Capítulo 2 — Un legado familiar
Diez años habían pasado desde aquella tarde de luz azul.
El sol de la tarde se colaba entre los árboles, dorando los campos que rodeaban la tranquila aldea. Dos figuras corrían entre la hierba alta, riendo sin preocupación. Kael, ahora de once años, de cabello blanco como el invierno y ojos que brillaban con un azul sereno, corría junto a Brisa, su hermana adoptiva, tan vivaz como él. Sus cabellos pelirrojos bailaban al viento mientras se empujaban, se burlaban uno del otro y compartían una alegría simple.
—¡Te gané de nuevo! —gritó Brisa, tocando primero la vieja piedra del camino.
—¡No cuenta! Tropecé con una raíz —protestó Kael, aunque no dejaba de sonreír.
Desde la entrada de la cabaña, una voz grave rompió el momento:
—¡Niños! ¡A comer antes de que se enfríe! —rugió Darin Averlon, su voz profunda, como siempre.
Dentro, el aroma del arroz con carne lo llenaba todo.
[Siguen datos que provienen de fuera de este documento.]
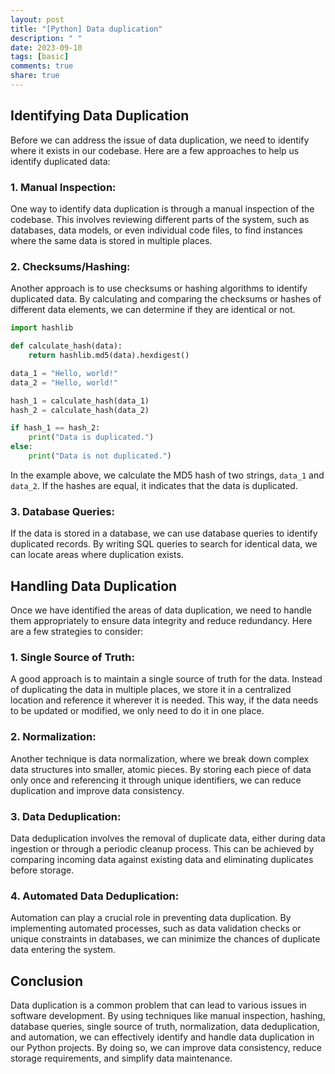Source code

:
 ```yaml
---
layout: post
title: "[Python] Data duplication"
description: " "
date: 2023-09-10
tags: [basic]
comments: true
share: true
---
```


## Identifying Data Duplication

Before we can address the issue of data duplication, we need to identify where it exists in our codebase. Here are a few approaches to help us identify duplicated data:

### 1. Manual Inspection:

One way to identify data duplication is through a manual inspection of the codebase. This involves reviewing different parts of the system, such as databases, data models, or even individual code files, to find instances where the same data is stored in multiple places.

### 2. Checksums/Hashing:

Another approach is to use checksums or hashing algorithms to identify duplicated data. By calculating and comparing the checksums or hashes of different data elements, we can determine if they are identical or not.

```python
import hashlib

def calculate_hash(data):
    return hashlib.md5(data).hexdigest()

data_1 = "Hello, world!"
data_2 = "Hello, world!"

hash_1 = calculate_hash(data_1)
hash_2 = calculate_hash(data_2)

if hash_1 == hash_2:
    print("Data is duplicated.")
else:
    print("Data is not duplicated.")
```

In the example above, we calculate the MD5 hash of two strings, `data_1` and `data_2`. If the hashes are equal, it indicates that the data is duplicated.

### 3. Database Queries:

If the data is stored in a database, we can use database queries to identify duplicated records. By writing SQL queries to search for identical data, we can locate areas where duplication exists.

## Handling Data Duplication

Once we have identified the areas of data duplication, we need to handle them appropriately to ensure data integrity and reduce redundancy. Here are a few strategies to consider:

### 1. Single Source of Truth:

A good approach is to maintain a single source of truth for the data. Instead of duplicating the data in multiple places, we store it in a centralized location and reference it wherever it is needed. This way, if the data needs to be updated or modified, we only need to do it in one place.

### 2. Normalization:

Another technique is data normalization, where we break down complex data structures into smaller, atomic pieces. By storing each piece of data only once and referencing it through unique identifiers, we can reduce duplication and improve data consistency.

### 3. Data Deduplication:

Data deduplication involves the removal of duplicate data, either during data ingestion or through a periodic cleanup process. This can be achieved by comparing incoming data against existing data and eliminating duplicates before storage.

### 4. Automated Data Deduplication:

Automation can play a crucial role in preventing data duplication. By implementing automated processes, such as data validation checks or unique constraints in databases, we can minimize the chances of duplicate data entering the system.

## Conclusion

Data duplication is a common problem that can lead to various issues in software development. By using techniques like manual inspection, hashing, database queries, single source of truth, normalization, data deduplication, and automation, we can effectively identify and handle data duplication in our Python projects. By doing so, we can improve data consistency, reduce storage requirements, and simplify data maintenance.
Mira, de cabello castaño recogido y delantal en la cintura, los esperaba con una sonrisa. El fuego crepitaba suavemente en el rincón de la cabaña, que aunque humilde, desbordaba calidez.
Kael se sentó con emoción, sus ojos iluminándose al ver el plato.
—¡Arroz con carne! ¡Gracias, Mira! —exclamó, con entusiasmo casi infantil.
—Come mientras está caliente, niño tragón —bromeó Brisa, pinchándole el hombro con el tenedor.
Rieron. Todos rieron. Durante ese instante, no existían linajes, secretos ni diferencias. Solo una familia compartiendo una comida sencilla sobre una mesa de roble.
Tras unos minutos, Darin se levantó y fue hasta una vieja caja de madera. La abrió con cuidado y sacó un objeto envuelto en una tela gruesa. Lo colocó frente a Kael con seriedad.
—Tal vez no seas mi hijo, niño… —dijo, mientras desenvolvía el objeto—, pero quiero darte un legado de mi familia.
Era un hacha de hierro viejo, su mango marcado por años de uso y grabados sencillos a lo largo del filo.
—Esta hacha no es para crear conflictos, Kael. Es para unir a la familia, para construir, proteger. O al menos, eso decía mi padre.
Y ahora… te la entrego a ti. Como legado. Cuídala. Agradécela. Y bueno… ya que la tienes, ve a cortar unos troncos, niño —dijo, con una sonrisa torcida.
Kael la sostuvo con las dos manos. Aunque pesada, la alzó con facilidad. No dijo nada. Solo sonrió con el alma y salió corriendo hacia el bosque.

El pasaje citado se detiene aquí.